*PROMPT:* When the string "make" occurs in a line of the records, show that line.

*SUPPLIED INFORMATION:*

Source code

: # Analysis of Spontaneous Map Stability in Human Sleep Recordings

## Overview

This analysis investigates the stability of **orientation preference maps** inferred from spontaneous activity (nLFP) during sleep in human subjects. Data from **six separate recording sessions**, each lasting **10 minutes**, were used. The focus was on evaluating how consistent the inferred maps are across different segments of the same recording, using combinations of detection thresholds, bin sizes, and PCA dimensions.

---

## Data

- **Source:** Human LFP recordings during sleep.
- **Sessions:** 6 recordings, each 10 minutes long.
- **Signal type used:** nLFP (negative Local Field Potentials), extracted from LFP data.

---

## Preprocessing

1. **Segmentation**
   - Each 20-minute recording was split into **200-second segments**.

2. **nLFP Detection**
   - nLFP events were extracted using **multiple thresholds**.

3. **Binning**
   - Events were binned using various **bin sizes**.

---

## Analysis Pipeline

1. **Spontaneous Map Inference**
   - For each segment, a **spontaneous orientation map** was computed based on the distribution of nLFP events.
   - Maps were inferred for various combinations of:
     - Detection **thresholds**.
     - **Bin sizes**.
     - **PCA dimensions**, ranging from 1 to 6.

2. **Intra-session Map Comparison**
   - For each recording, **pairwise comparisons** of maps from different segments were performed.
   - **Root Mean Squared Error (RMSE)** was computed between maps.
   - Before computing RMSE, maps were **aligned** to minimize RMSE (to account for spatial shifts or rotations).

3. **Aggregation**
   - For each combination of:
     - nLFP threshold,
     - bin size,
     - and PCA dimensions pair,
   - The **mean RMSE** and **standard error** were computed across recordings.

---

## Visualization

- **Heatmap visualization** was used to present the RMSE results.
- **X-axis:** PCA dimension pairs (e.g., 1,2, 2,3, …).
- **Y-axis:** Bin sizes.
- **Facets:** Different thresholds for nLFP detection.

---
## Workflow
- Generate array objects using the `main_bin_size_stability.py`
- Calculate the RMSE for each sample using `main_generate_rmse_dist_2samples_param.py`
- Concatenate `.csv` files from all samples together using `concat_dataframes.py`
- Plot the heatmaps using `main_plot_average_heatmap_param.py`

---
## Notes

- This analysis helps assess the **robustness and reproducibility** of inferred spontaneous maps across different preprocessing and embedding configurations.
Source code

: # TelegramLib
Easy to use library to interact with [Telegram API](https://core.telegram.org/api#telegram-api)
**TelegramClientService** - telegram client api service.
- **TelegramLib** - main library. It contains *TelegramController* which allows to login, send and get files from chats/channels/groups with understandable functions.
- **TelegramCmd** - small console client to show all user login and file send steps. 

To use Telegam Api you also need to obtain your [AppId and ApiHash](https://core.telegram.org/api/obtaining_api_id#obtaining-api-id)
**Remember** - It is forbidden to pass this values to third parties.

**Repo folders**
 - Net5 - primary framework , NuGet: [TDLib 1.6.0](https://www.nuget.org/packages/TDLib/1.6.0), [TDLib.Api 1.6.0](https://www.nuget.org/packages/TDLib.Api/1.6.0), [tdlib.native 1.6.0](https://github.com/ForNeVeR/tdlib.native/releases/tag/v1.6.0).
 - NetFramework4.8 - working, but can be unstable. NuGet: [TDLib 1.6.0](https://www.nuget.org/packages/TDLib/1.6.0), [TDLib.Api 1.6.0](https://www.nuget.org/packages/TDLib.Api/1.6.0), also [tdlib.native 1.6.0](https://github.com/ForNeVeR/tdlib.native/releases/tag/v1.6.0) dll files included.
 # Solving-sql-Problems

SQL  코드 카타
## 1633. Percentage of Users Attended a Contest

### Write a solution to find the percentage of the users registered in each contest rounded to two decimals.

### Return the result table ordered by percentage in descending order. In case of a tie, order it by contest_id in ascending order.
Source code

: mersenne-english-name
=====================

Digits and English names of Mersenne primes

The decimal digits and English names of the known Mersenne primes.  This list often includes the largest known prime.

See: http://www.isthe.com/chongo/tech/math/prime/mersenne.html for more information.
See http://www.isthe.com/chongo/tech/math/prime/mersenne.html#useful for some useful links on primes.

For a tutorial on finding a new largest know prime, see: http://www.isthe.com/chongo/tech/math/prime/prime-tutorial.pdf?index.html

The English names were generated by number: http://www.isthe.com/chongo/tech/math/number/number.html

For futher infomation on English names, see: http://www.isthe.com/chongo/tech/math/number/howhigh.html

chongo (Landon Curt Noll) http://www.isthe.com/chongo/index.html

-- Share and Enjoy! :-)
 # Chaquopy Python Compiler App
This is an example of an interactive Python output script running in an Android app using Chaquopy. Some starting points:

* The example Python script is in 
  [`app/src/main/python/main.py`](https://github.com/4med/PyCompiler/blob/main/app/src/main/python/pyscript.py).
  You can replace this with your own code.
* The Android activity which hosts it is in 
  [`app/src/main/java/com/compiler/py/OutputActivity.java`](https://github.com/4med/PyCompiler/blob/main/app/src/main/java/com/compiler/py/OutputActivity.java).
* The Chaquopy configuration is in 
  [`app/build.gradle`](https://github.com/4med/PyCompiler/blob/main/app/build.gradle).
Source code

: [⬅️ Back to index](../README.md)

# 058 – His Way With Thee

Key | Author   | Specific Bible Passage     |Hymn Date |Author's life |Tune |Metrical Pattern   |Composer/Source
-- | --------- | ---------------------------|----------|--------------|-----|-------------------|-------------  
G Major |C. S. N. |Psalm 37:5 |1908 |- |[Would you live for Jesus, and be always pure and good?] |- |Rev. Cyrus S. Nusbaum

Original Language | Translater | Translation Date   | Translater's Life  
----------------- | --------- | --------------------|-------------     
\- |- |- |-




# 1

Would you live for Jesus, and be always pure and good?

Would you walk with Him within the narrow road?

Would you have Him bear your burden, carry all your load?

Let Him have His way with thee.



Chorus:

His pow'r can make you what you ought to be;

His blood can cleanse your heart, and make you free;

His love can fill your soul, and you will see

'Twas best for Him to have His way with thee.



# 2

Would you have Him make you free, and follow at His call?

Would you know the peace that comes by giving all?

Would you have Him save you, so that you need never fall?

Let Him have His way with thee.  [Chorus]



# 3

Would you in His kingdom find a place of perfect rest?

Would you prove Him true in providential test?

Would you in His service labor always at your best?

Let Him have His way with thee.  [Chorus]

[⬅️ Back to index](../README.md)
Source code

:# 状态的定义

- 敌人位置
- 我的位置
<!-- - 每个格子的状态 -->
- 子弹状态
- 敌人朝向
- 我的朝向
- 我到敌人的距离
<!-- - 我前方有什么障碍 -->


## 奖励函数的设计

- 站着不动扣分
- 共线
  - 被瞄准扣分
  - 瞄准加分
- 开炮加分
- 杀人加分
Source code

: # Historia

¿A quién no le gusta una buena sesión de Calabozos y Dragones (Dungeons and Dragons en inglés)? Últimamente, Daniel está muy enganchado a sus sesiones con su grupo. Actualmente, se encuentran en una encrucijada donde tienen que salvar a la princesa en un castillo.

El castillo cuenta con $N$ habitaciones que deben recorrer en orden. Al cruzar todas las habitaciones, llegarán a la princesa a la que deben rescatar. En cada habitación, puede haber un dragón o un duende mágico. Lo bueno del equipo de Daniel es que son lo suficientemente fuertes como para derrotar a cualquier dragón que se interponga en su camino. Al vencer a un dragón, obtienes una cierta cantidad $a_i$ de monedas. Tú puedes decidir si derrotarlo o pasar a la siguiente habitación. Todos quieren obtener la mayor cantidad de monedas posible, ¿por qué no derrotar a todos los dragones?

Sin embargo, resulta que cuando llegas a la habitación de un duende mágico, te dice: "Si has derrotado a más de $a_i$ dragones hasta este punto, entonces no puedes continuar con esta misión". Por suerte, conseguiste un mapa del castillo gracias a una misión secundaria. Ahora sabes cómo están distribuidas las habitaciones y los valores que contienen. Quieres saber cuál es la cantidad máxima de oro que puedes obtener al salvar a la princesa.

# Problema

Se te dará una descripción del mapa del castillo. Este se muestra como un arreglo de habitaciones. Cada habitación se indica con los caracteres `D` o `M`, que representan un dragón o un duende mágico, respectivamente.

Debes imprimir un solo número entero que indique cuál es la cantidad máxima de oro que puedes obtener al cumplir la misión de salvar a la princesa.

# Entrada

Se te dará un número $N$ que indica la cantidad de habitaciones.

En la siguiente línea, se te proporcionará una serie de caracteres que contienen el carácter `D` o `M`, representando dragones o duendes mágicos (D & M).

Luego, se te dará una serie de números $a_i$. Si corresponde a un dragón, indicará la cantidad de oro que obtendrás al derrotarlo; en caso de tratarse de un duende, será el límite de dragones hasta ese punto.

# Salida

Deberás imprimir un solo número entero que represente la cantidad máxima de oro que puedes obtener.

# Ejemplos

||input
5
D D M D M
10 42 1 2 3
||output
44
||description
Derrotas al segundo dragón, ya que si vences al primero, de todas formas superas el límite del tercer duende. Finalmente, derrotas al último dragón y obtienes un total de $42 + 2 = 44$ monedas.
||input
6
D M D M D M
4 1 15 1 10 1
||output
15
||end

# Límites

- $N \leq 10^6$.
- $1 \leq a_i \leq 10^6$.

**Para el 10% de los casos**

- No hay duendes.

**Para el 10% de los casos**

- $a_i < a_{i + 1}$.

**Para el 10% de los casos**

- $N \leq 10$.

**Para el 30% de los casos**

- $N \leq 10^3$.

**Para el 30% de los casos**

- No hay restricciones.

*ANSWER TO THE PROBLEM:*
His pow'r can make you what you ought to be;
His blood can cleanse your heart, and make you free;
Would you have Him make you free, and follow at His call?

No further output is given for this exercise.